Citizenship has long been a central topic among educators, philosophers, and political theorists. Using the phrase “rhetorical citizenship” as a unifying perspective, Rhetorical Citizenship and Public Deliberation aims to develop an understanding of citizenship as a discursive phenomenon, arguing that discourse is not prefatory to real action but in many ways constitutive of civic engagement. To accomplish this, the book brings together, in a cross-disciplinary effort, contributions by scholars in fields that rarely intersect.
For the most part, discussions of citizenship have focused on aspects that are central to the “liberal” tradition of social thought—that is, questions of the freedoms and rights of citizens and groups. This collection gives voice to a “republican” conception of citizenship. Seeing participation and debate as central to being a citizen, this tradition looks back to the Greek city-states and republican Rome.

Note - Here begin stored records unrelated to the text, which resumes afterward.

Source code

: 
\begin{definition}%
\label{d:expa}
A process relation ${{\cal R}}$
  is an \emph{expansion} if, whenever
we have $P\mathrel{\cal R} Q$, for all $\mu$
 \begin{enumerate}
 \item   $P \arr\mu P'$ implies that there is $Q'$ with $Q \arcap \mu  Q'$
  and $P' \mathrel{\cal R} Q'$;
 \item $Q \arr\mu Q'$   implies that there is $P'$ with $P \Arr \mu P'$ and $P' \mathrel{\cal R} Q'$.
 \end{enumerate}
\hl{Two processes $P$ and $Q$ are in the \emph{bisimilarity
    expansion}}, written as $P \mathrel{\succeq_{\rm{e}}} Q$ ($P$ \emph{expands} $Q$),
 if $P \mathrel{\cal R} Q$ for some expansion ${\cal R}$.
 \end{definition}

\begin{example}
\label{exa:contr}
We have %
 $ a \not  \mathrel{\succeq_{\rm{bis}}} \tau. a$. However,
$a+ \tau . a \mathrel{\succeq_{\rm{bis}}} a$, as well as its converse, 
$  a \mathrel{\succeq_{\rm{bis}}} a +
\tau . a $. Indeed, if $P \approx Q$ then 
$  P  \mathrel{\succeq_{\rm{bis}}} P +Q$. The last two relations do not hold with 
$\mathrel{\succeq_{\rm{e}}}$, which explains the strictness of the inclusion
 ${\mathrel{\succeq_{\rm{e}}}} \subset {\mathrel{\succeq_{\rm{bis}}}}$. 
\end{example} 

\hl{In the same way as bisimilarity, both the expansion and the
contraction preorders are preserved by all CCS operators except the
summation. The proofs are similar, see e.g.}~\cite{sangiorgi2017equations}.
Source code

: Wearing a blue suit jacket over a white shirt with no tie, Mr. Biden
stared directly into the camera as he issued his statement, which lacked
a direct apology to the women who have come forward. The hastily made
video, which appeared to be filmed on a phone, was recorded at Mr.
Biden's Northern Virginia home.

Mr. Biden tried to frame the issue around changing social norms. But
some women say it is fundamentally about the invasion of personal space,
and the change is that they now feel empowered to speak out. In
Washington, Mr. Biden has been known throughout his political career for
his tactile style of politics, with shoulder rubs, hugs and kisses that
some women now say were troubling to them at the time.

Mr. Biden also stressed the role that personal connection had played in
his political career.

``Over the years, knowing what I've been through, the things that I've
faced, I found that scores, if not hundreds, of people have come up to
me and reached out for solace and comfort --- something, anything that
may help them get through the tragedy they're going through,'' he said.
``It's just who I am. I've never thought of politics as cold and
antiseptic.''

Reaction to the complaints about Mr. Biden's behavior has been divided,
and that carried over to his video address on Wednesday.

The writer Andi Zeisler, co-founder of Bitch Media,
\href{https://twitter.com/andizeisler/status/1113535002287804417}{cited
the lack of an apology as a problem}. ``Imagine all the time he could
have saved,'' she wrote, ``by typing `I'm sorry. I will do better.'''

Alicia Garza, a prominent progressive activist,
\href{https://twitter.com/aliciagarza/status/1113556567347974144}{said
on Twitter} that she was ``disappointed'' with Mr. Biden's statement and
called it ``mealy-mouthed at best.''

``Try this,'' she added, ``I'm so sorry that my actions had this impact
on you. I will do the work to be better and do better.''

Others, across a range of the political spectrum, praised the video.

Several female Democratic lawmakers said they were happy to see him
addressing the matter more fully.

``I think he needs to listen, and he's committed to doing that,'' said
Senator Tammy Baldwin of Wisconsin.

Citizenship, in this sense of the word, is rhetorical citizenship. Rhetoric is thus at the core of being a citizen.
Aside from the editors, the contributors are John Adams, Paula Cossart, Jonas Gabrielsen, Jette Barnholdt Hansen, Kasper Møller Hansen, Sine Nørholm Just, Ildikó Kaposi, William Keith, Bart van Klink, Marie Lund Klujeff, Manfred Kraus, Oliver W. Lembcke, Berit von der Lippe, James McDonald, Niels Møller Nielsen, Tatiana Tatarchevskiy, Italo Testa, Georgia Warnke, Kristian Wedberg, and Stephen West.